My Bloody Valentine zählen zu den wenigen Bands, denen es gelingt, etwas wirklich Neues hervorzubringen. Obwohl ihre stilprägenden Veröffentlichungen schon mehr als 20 Jahre zurückliegen, verdeutlichen die kürzlich erschienenen Reissues ihrer Aufnahmen für das englische Creation-Label ihren anhaltenden Einfluss auf die Musik der Gegenwart. Mit ihrer Musik begründeten sie nicht nur das Genre des Shoegazing, sondern beeinflussten auch die Entwicklung des Indie-Rocks der folgenden Jahrzehnte auf beiden Seiten des Atlantik.

Um wenige Bands ranken sich so viele Mythen wie um My Bloody Valentine. Besonders legendär ist der Perfektionismus von Kevin Shields, der gestalterischen Kraft der Band. Als My Bloody Valentine 1988 bei Alan McGees legendärem Label Creation Records unterschrieben, ahnte freilich noch niemand, am wenigsten McGee selbst, dass diese Band ihn und sein Label fast in den Abgrund reißen und gleichzeitig die beste und einflussreichste Musik der späten 1980er und frühen 1990er Jahre produzieren würde.

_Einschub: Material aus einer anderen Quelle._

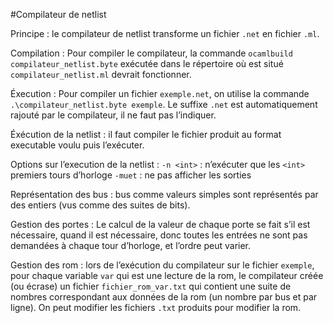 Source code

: #Compilateur de netlist

Principe : le compilateur de netlist transforme un fichier `.net` en fichier `.ml`.

Compilation : Pour compiler le compilateur, la commande 
`ocamlbuild compilateur_netlist.byte` exécutée dans le répertoire où est situé `compilateur_netlist.ml` devrait fonctionner.

Éxecution : Pour compiler un fichier `exemple.net`, on utilise la commande
`.\compilateur_netlist.byte exemple`. 
Le suffixe `.net` est automatiquement rajouté par le compilateur, il ne faut pas l’indiquer.

Éxécution de la netlist : il faut compiler le fichier produit au format executable voulu puis l’exécuter.

Options sur l’execution de la netlist :
`-n <int>` : n’exécuter que les `<int>` premiers tours d’horloge
`-muet` : ne pas afficher les sorties

Représentation des bus :
bus comme valeurs simples sont représentés par des entiers (vus comme des suites de bits).


Gestion des portes :
Le calcul de la valeur de chaque porte se fait s’il est nécessaire, quand il est nécessaire, donc toutes les entrées ne sont pas demandées à chaque tour d’horloge, et l’ordre peut varier.

Gestion des rom :
lors de l’exécution du compilateur sur le fichier `exemple`, pour chaque variable `var` qui est une lecture de la rom, le compilateur créée (ou écrase) un fichier `fichier_rom_var.txt` qui contient une suite de nombres correspondant aux données de la rom (un nombre par bus et par ligne). On peut modifier les fichiers `.txt` produits pour modifier la rom.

Die inzwischen allseits als Meisterwerke gefeierten Aufnahmen von My Bloody Valentine für Creation Records sind kürzlich in neuen Versionen erschienen. Zusammen bilden die beiden Alben "Isn't Anything" (1988), "Loveless" (2 CDs, 1991) und die "EPs 1988-1991" (2 CDs) das zentrale Werk der Band. EPs 1988-1991 enthält neben den "You Made Me Realise", "Feed Me With Your Kiss", "Glider" und "Tremolo"-EPs zwei Instrumentalstücke, die auf einer der Vinyl-Version von "Isn't Anything" beigelegten 7''-Single enthalten waren. Daneben finden sich zwei B-Seiten und drei unveröffentlichte Stücke. Erfreulich ist, dass das Artwork der jeweiligen EPs reproduziert wurde. Weder "Isn't Anything" noch "Loveless" enthalten Bonus-Tracks, sondern wurden lediglich neu in Cardboard-Hüllen verpackt.

Von Dublin nach London

Die Geschichte von My Bloody Valentine reicht zurück in das Jahr 1983, als die zwei Jugendfreunde Kevin Shields und Colm Ó Cíosóig gemeinsam mit zwei anderen Musikern die Band in Dublin, Irland ins Leben riefen. Mit den späteren Veröffentlichungen hat die unbedeutende Musik in dieser Zeit wenig gemein, interessant wird die Story erst im Jahr 1987.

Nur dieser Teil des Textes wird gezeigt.